## Exercise description
Find the line in the material below that contains "有更好的脚本可以向我添加", then give it again, with all later lines, exactly as shown.

## Information provided

########################################

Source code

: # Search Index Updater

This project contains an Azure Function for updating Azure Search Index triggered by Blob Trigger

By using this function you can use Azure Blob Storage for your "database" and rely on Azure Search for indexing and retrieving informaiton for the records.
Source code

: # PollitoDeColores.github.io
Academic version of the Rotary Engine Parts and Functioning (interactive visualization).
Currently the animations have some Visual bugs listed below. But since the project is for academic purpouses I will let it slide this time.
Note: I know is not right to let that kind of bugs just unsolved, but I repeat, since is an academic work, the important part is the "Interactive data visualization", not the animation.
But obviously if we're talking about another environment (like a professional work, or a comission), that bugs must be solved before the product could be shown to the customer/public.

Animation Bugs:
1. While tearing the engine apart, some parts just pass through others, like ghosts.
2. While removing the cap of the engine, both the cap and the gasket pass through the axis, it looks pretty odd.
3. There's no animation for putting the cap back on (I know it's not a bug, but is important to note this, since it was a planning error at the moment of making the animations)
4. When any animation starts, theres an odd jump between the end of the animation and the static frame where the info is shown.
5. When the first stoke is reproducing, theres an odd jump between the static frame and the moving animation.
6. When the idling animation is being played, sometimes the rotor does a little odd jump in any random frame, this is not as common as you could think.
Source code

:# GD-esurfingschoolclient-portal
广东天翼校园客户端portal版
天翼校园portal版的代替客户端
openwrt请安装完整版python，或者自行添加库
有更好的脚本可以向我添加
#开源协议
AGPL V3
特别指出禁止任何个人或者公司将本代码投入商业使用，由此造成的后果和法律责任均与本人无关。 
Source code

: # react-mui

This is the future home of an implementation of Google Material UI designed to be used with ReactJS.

########################################

## Solution for this task
有更好的脚本可以向我添加
#开源协议
AGPL V3
特别指出禁止任何个人或者公司将本代码投入商业使用，由此造成的后果和法律责任均与本人无关。 
Source code

: # react-mui

This is the future home of an implementation of Google Material UI designed to be used with ReactJS.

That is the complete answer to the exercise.